D’où l’avertissement de Mumon (Wu-men), compilateur du recueil, cité par Kapleau : « Do not construe Mu as nothingness and do not conceive it in terms of existence or non-existence. » Ne fais pas du Mu un néant, ne le pense ni comme être ni comme non-être. Il faut le porter « comme une boule de fer rougie au feu qu’on ne peut ni avaler ni recracher » jusqu’à ce que dedans et dehors ne fassent qu’un. C’est la barrière : « It is Mu, the one barrier of the supreme teaching. » Un kōan qui, à la différence du son d’une seule main, n’excite ni l’intellect ni l’imagination — il « se tient froidement à l’écart » des deux. La raison ne trouve pas la moindre prise sur lui ; elle s’y use à vide, et c’est dans cette impasse que peut s’ouvrir la percée, l’éveil. Le Mu travaille le même nerf que le non-esprit : il force l’esprit à cesser de se saisir lui-même par le discours.
Mu-koan ≠ wu taoïste. Même graphie — 無 —, mais autre opération. Le wu de Lao-Tseu est une thèse sur l’être : le vide fécond, le creux du moyeu d’où naît l’usage, l’absence d’où procède la fonction. Le Mu de Jōshū n’affirme rien sur le réel ; c’est un mur jeté devant la pensée qui voudrait conclure.
Mu-koan ≠ devinette logique. Une devinette a une solution qu’un raisonnement plus fin finit par atteindre. Le Mu est « utterly impervious to logic and reason » : il n’a pas de réponse à découvrir, il est fait pour que la pensée discursive s’épuise et lâche prise.

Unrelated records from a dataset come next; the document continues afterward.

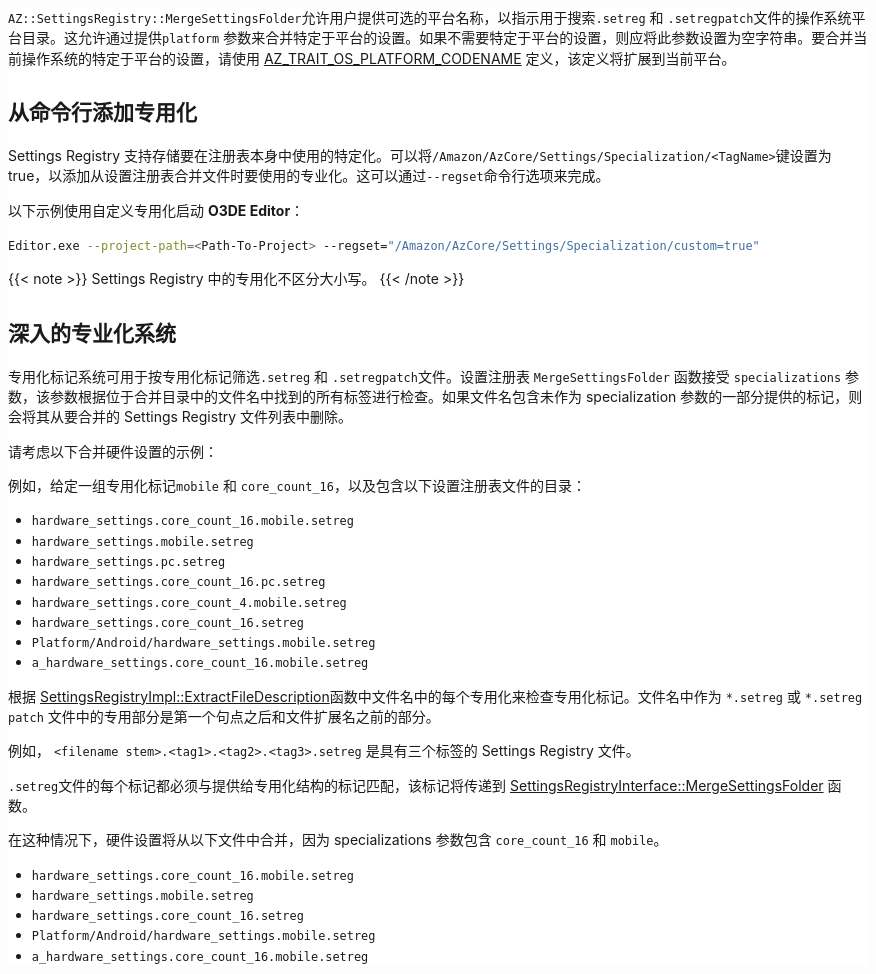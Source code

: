 `AZ::SettingsRegistry::MergeSettingsFolder`允许用户提供可选的平台名称，以指示用于搜索`.setreg` 和 `.setregpatch`文件的操作系统平台目录。这允许通过提供`platform` 参数来合并特定于平台的设置。如果不需要特定于平台的设置，则应将此参数设置为空字符串。要合并当前操作系统的特定于平台的设置，请使用 [AZ_TRAIT_OS_PLATFORM_CODENAME](https://github.com/o3de/o3de/blob/37b1216015567fb7faa49fe7e3f6f7a73379e06a/Code/Framework/AzCore/Platform/Linux/AzCore/AzCore_Traits_Linux.h#L41) 定义，该定义将扩展到当前平台。

## 从命令行添加专用化

Settings Registry 支持存储要在注册表本身中使用的特定化。可以将`/Amazon/AzCore/Settings/Specialization/<TagName>`键设置为 true，以添加<TagName>从设置注册表合并文件时要使用的专业化。这可以通过`--regset`命令行选项来完成。

以下示例使用自定义专用化启动 **O3DE Editor**：

```bash
Editor.exe --project-path=<Path-To-Project> --regset="/Amazon/AzCore/Settings/Specialization/custom=true"
```

{{< note >}}
Settings Registry 中的专用化不区分大小写。
{{< /note >}}

## 深入的专业化系统

专用化标记系统可用于按专用化标记筛选`.setreg` 和 `.setregpatch`文件。设置注册表 `MergeSettingsFolder` 函数接受 `specializations` 参数，该参数根据位于合并目录中的文件名中找到的所有标签进行检查。如果文件名包含未作为 specialization 参数的一部分提供的标记，则会将其从要合并的 Settings Registry 文件列表中删除。

请考虑以下合并硬件设置的示例：

例如，给定一组专用化标记`mobile` 和 `core_count_16`，以及包含以下设置注册表文件的目录：

* `hardware_settings.core_count_16.mobile.setreg`
* `hardware_settings.mobile.setreg`
* `hardware_settings.pc.setreg`
* `hardware_settings.core_count_16.pc.setreg`
* `hardware_settings.core_count_4.mobile.setreg`
* `hardware_settings.core_count_16.setreg`
* `Platform/Android/hardware_settings.mobile.setreg`
* `a_hardware_settings.core_count_16.mobile.setreg`

根据 [SettingsRegistryImpl::ExtractFileDescription](https://github.com/o3de/o3de/blob/02846cf44347cbf4fae0faacc4a2ba74284908ff/Code/Framework/AzCore/AzCore/Settings/SettingsRegistryImpl.h#L113)函数中文件名中的每个专用化来检查专用化标记。文件名中作为  `*.setreg` 或 `*.setregpatch` 文件中的专用部分是第一个句点之后和文件扩展名之前的部分。

例如， `<filename stem>.<tag1>.<tag2>.<tag3>.setreg` 是具有三个标签的 Settings Registry 文件。

`.setreg`文件的每个标记都必须与提供给专用化结构的标记匹配，该标记将传递到 [SettingsRegistryInterface::MergeSettingsFolder](https://github.com/o3de/o3de/blob/02846cf44347cbf4fae0faacc4a2ba74284908ff/Code/Framework/AzCore/AzCore/Settings/SettingsRegistry.h#L357-L375) 函数。

在这种情况下，硬件设置将从以下文件中合并，因为 specializations 参数包含  `core_count_16` 和 `mobile`。

* `hardware_settings.core_count_16.mobile.setreg`
* `hardware_settings.mobile.setreg`
* `hardware_settings.core_count_16.setreg`
* `Platform/Android/hardware_settings.mobile.setreg`
* `a_hardware_settings.core_count_16.mobile.setreg`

Mu-koan ≠ négation nihiliste. Le Mu n’est pas un « rien » qui annule, ni une déclaration que le chien n’aurait pas la nature-de-bouddha — Mumon défend expressément de le prendre pour un néant. Il n’efface pas le monde : il dénude la nature-de-bouddha en cessant d’en faire « une chose particulière » qu’on aurait ou n’aurait pas. Tout proche, ici, de la vacuité, qui n’est pas le néant mais l’absence de nature propre.